Holders of Interpol passports may obtain a visa on arrival, provided they are traveling on duty. In addition, the Interpol office in Amman must be notified before departure.

===Changes===
In January 2026, Jordan extended the period of stay for visitors on a visa on arrival or e-Visa from 30 days to 90 days, with no change in visa fees or application procedures.

==Visa required in advance==
Citizens of the following countries must apply for a visa at a Jordanian embassy or consulate:

| *Iran |

==Emergency Certificate==
- Malaysia - Jordan does not recognize the Malaysian Emergency Certificate. Transit inside the Queen Alia Terminal Airport is allowed, but not to go out of the terminal. Malaysians who holding Emergency Certificate require Single Journey Travel from issued country to Malaysia.

==Transit==
A transit visa is not required if holding a confirmed onward ticket for a flight to a third country within 48 hours.

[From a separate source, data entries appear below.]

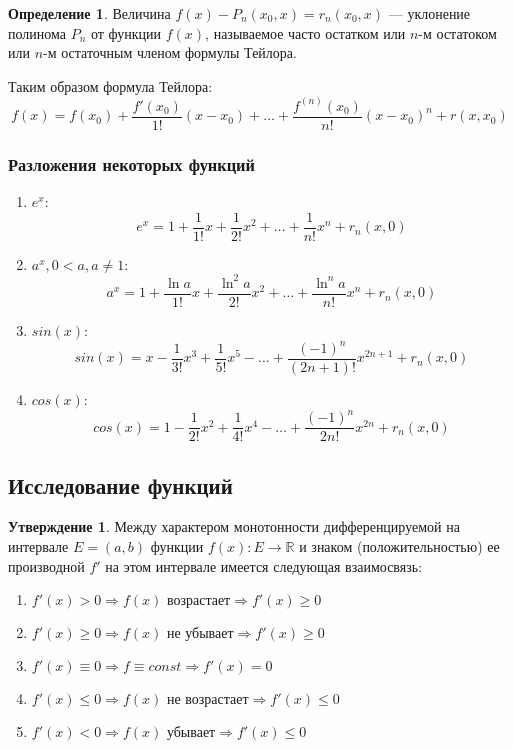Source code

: \documentclass[12pt]{report}
\theoremstyle{definition}
\newtheorem{definition}[theorem]{Определение}
\newtheorem{statement}[theorem]{Утверждение}
\newcommand{\R}{\mathbb R}
\begin{document}
\begin{definition}
Величина $f(x) - P_n(x_0, x) = r_n(x_0, x)$ --- уклонение
полинома $P_n$ от функции $f(x)$, называемое часто остатком
или $n$-м остатоком или $n$-м остаточным членом формулы Тейлора.
\end{definition}

Таким образом формула Тейлора:
$$
f(x) = f(x_0) + \dfrac{f'(x_0)}{1!}(x - x_0)+ \dots + 
\dfrac{f^{(n)}(x_0)}{n!} (x - x_0)^n + r(x, x_0)
$$

\subsubsection{Разложения некоторых функций}
\begin{enumerate}
\item $e^x$:
  $$
    e^x = 1 + \dfrac{1}{1!} x + \dfrac{1}{2!} x^2 + \dots + \dfrac{1}{n!} x^n + r_n(x, 0)
  $$
\item $a^x, 0 < a, a \ne 1$:
  $$
    a^x = 1 + \dfrac{\ln a}{1!} x + \dfrac{\ln^2 a}{2!} x^2 + \dots + \dfrac{\ln^n a}{n!} x^n + r_n(x, 0)
  $$
\item $sin(x)$:
  $$
    sin(x) = x - \dfrac{1}{3!} x^3 + \dfrac{1}{5!} x^5 - \dots + \dfrac{(-1)^n}{(2n + 1)!} x^{2n+1} + r_n(x, 0)
  $$
\item $cos(x)$:
  $$
    cos(x) = 1 - \dfrac{1}{2!} x^2 + \dfrac{1}{4!} x^4 - \dots + \dfrac{(-1)^n}{2n!} x^{2n} + r_n(x, 0)
  $$
\end{enumerate}

\subsection{Исследование функций}
\begin{statement}
Между характером монотонности дифференцируемой на интервале $E = (a, b)$
функции $f(x): E \rightarrow \R$ и знаком (положительностью) ее производной
$f'$ на этом интервале имеется следующая взаимосвязь:
\begin{enumerate}
\item $f'(x) > 0 \Rightarrow f(x) \text{ возрастает} \Rightarrow f'(x) \ge 0$
\item $f'(x) \ge 0 \Rightarrow f(x) \text{ не убывает} \Rightarrow f'(x) \ge 0$
\item $f'(x) \equiv 0 \Rightarrow f \equiv const \Rightarrow f'(x) = 0$
\item $f'(x) \le 0 \Rightarrow f(x) \text{ не возрастает} \Rightarrow f'(x) \le 0$
\item $f'(x) < 0 \Rightarrow f(x) \text{ убывает} \Rightarrow f'(x) \le 0$
\end{enumerate}
\end{statement}
\end{document}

==Entry at Allenby/King Hussein Bridge Border Crossing==
Israel - Israeli citizens may not use the Allenby/King Hussein Bridge border crossing.

In practice, citizens of other countries may enter the West Bank via the Allenby/King Hussein Bridge border crossing and return to Jordan through the same crossing without obtaining a new visa, provided their original Jordanian entry authorization remains valid.